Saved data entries
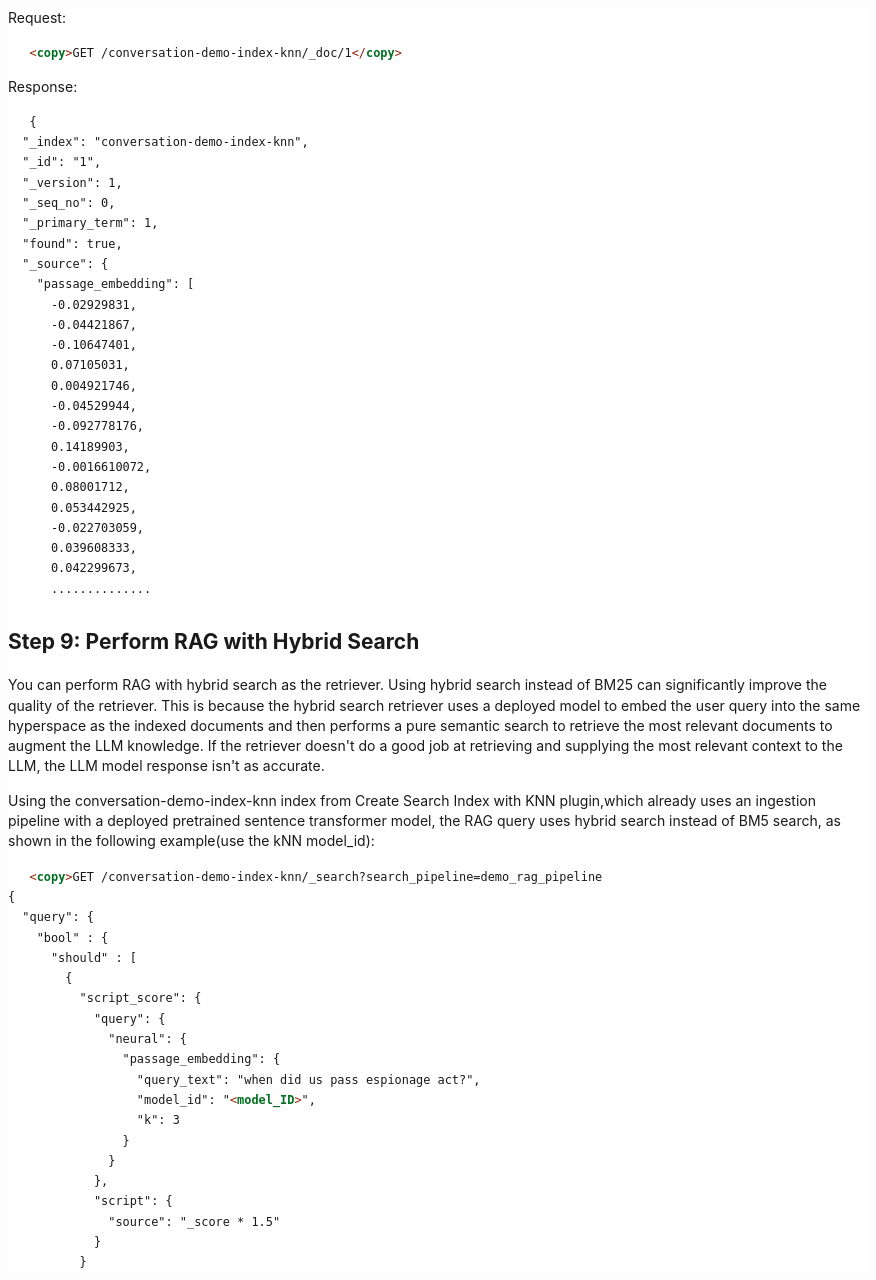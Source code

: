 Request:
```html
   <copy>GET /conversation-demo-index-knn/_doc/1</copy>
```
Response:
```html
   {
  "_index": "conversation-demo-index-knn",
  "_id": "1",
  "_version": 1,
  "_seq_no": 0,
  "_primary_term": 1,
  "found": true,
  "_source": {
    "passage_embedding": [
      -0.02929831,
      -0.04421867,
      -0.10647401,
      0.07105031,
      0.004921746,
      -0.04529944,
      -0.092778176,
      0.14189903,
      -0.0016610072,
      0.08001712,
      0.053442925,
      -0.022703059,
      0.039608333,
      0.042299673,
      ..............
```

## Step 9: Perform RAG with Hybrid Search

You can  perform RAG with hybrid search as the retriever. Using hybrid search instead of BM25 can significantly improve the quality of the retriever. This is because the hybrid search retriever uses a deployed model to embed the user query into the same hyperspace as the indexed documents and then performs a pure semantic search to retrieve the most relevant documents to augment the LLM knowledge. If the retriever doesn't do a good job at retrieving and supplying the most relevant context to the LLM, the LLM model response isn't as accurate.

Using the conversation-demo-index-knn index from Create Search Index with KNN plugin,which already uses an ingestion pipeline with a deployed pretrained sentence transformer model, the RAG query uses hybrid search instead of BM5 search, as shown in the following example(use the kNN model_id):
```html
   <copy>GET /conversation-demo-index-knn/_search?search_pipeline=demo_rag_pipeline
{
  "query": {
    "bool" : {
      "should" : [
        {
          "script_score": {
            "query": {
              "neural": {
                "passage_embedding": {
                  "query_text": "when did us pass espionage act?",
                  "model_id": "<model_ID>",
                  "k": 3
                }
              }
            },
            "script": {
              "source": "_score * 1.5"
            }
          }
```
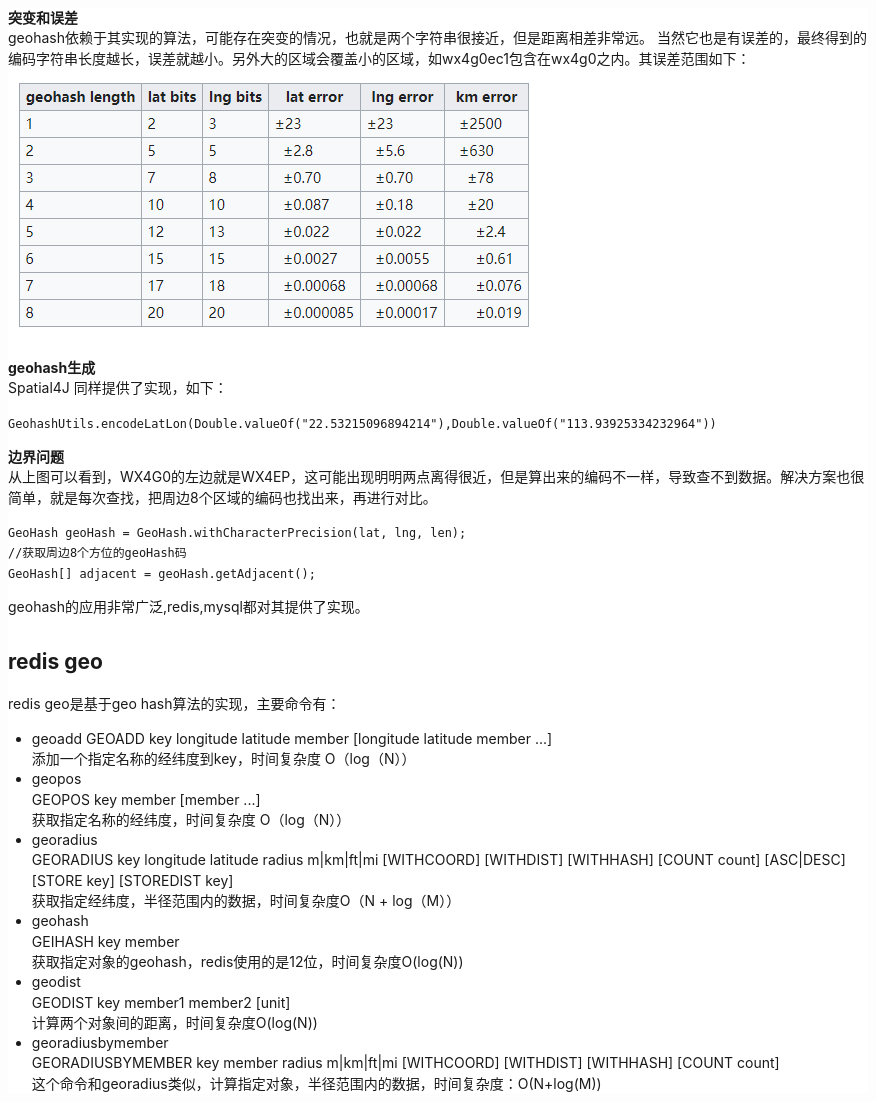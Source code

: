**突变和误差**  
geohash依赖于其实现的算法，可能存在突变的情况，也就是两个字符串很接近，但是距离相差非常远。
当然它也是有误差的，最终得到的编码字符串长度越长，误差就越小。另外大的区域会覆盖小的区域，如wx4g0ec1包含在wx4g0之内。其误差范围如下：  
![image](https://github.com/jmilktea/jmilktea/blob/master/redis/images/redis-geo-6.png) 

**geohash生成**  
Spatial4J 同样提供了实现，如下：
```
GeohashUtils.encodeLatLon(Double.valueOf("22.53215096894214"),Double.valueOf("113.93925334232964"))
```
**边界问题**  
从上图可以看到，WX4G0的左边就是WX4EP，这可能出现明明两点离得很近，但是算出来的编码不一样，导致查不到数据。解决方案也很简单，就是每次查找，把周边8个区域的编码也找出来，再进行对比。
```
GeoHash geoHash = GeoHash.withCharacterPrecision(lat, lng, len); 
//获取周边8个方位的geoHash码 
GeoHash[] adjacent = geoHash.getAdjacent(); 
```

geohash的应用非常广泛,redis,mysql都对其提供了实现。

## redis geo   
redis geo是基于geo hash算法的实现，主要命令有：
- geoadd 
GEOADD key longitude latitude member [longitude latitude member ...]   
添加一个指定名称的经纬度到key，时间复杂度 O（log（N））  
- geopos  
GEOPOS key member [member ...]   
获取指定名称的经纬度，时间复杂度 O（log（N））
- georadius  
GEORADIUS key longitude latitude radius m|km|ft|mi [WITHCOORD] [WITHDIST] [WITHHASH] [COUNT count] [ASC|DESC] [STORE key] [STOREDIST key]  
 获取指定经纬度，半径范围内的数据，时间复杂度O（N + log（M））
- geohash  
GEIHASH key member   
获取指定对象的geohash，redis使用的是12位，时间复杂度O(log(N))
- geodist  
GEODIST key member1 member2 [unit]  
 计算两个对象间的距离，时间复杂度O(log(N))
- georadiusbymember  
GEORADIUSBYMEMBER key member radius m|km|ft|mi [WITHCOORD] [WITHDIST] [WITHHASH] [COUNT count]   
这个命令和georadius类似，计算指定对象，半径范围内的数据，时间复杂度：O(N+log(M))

### Problem requirements
Write out each line above containing "copy".

### Answer to this exercise
   <copy>GET /conversation-demo-index-knn/_doc/1</copy>
   <copy>GET /conversation-demo-index-knn/_search?search_pipeline=demo_rag_pipeline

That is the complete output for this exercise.